Var() computes the variance of x. If x is a matrix variances of the columns of x are computed. Varn returns the uncorrected sample variance (which is biased estimator for the sample variance).

Usage

Var(x, ...)

# S3 method for Freq Var(x, breaks, ...)

# S3 method for default Var(x, weights = NULL, na.rm = FALSE, method = c("unbiased", "ML"), ...)

VarN(x, na.rm = FALSE)

Value

For r <- Cor(*, use = "all.obs"), it is now guaranteed that

all(abs(r) <= 1).

Arguments

x

a numeric vector, matrix or data frame.

weights

a numerical vector of weights the same length as x giving the weights to use for elements of x.

na.rm

logical. Should missing values be removed?

method

determines the estimator type; if "unbiased" (the default) then the usual unbiased estimate (using Bessel's correction) is returned, if "ML" then it is the maximum likelihood estimate for a Gaussian distribution. Uses stats:cov.wt for both methods.

breaks

breaks for calculating the variance for classified data as composed by Freq.

...

further arguments passed to or from other methods.

Details

Var is just another interface to Cov.

The denominator \(n - 1\) is used which gives an unbiased estimator of the (co)variance for i.i.d. observations. These functions return NA when there is only one observation (whereas S-PLUS has been returning NaN), and fail if x has length zero.

References

Becker, R. A., Chambers, J. M. and Wilks, A. R. (1988) The New S Language. Wadsworth & Brooks/Cole.

See Also

cor, cov for covariance and correlation matrices

cor.test for confidence intervals (and tests).
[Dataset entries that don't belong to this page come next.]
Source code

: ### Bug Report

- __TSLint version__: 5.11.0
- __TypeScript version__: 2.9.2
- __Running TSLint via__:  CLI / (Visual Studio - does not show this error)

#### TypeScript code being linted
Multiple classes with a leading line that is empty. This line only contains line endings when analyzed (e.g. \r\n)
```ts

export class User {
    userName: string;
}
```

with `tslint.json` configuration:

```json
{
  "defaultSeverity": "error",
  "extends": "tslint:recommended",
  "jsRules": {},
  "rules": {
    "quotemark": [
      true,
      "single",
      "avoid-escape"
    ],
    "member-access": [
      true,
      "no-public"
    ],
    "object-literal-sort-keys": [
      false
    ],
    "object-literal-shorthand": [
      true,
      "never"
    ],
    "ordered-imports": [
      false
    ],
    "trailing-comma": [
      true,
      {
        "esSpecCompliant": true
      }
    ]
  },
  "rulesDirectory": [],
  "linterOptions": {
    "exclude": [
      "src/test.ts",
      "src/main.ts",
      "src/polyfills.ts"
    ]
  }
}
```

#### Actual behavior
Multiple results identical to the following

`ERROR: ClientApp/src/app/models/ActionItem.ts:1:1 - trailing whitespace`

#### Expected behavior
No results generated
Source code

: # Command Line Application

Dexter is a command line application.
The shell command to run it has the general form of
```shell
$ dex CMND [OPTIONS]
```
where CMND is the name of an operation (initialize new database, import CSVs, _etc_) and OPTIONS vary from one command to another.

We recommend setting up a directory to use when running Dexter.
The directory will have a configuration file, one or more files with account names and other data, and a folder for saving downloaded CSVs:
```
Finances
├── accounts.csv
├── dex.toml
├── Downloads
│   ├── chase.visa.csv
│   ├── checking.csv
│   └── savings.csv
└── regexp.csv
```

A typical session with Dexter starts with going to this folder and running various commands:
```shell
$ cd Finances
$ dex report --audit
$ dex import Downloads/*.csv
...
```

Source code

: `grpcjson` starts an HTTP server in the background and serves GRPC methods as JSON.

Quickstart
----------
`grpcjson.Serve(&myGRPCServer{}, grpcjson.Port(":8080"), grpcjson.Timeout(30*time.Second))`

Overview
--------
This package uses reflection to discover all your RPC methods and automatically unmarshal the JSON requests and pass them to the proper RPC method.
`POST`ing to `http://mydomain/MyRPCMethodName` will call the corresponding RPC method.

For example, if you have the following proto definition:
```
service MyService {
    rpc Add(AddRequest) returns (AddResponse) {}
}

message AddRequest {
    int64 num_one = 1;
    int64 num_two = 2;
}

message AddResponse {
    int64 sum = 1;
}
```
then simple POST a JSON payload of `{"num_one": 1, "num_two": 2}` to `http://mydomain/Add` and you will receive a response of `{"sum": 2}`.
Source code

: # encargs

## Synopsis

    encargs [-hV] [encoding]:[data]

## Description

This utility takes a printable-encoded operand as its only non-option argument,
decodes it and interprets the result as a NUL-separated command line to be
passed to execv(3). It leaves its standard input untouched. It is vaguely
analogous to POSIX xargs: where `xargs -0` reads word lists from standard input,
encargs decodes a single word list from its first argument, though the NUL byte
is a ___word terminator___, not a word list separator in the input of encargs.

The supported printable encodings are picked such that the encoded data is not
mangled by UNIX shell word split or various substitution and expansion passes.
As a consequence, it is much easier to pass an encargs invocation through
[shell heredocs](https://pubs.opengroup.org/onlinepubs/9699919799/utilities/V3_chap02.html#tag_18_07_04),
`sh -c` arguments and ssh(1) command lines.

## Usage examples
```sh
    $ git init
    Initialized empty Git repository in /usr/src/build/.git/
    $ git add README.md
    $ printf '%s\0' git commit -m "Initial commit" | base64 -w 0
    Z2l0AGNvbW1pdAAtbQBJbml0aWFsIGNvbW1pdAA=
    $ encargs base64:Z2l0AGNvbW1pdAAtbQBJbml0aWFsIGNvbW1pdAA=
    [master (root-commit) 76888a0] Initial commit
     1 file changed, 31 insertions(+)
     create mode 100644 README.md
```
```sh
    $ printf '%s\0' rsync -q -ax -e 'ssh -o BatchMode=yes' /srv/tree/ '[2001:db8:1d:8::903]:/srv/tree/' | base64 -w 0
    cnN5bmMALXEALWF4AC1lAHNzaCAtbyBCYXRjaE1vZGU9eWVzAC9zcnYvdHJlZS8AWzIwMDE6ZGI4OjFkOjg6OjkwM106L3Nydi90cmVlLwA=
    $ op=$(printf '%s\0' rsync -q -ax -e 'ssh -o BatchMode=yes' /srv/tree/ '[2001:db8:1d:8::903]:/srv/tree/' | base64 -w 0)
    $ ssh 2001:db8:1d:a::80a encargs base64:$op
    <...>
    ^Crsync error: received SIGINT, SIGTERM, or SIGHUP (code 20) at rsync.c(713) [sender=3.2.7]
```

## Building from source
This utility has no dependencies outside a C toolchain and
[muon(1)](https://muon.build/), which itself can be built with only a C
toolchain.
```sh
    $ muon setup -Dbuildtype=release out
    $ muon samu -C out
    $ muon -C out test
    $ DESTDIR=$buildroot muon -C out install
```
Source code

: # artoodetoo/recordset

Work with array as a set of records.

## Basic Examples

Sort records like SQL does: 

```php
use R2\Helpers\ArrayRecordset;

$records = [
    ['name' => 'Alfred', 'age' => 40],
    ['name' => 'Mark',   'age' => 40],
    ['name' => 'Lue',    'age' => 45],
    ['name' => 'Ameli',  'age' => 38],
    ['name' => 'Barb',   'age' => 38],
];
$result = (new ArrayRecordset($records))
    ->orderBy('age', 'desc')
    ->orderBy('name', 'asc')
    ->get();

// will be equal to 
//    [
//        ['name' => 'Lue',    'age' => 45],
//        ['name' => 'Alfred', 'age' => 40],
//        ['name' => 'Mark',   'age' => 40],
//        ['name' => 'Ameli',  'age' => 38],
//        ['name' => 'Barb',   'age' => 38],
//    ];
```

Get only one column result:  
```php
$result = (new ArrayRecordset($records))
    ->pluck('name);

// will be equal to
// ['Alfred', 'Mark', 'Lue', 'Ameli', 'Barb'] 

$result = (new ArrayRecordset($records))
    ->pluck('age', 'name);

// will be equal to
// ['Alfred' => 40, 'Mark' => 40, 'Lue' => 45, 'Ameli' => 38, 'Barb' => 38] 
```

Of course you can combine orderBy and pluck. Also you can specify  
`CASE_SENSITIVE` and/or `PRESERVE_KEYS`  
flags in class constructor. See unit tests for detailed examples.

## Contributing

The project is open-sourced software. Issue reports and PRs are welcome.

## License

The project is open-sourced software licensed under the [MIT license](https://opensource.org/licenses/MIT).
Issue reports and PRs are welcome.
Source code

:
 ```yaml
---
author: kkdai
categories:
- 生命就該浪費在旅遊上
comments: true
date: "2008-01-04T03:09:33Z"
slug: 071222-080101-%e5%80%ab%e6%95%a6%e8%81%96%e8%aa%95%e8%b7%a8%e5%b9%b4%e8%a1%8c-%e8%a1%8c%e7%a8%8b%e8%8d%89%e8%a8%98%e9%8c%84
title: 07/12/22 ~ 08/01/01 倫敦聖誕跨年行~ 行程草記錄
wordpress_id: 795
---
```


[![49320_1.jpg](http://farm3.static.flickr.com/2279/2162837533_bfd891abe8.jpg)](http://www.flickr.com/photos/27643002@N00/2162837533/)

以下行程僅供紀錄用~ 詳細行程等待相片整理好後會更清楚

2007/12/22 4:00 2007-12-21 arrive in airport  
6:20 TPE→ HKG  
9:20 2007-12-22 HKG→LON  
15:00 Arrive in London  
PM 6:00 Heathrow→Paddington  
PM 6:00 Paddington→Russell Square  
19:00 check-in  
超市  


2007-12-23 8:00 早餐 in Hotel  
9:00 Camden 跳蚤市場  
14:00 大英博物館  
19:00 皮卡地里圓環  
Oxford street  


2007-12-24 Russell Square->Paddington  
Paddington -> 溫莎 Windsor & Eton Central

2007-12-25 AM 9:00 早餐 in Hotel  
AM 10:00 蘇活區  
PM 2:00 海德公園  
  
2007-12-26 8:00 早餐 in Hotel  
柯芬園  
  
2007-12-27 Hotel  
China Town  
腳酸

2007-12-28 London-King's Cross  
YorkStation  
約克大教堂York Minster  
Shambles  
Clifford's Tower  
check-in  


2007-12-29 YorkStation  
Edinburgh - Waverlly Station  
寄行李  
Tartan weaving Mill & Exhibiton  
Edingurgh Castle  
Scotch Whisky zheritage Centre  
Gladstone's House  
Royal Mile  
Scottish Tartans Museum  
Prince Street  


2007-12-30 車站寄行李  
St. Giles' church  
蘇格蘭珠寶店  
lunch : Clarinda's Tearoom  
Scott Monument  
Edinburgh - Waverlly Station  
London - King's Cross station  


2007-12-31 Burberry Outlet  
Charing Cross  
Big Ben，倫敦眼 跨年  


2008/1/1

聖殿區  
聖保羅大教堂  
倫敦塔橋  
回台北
cov.wt for weighted covariance computation.

sd for standard deviation (vectors).

Examples

Run this code
Var(1:10)  # 9.166667

Var(1:5, 1:5) # 2.5

# weighted Variance
set.seed(45)
(z <- as.numeric(names(w <- table(x <- sample(-10:20, size=50, replace=TRUE)))))
Var(z, w=w)

# check!
all.equal(Var(x), Var(z, w=w))


# Variance for frequency tables
Var(Freq(as.table(c(6,16,24,25,17))),
     breaks=c(0, 10, 20, 30, 40, 50))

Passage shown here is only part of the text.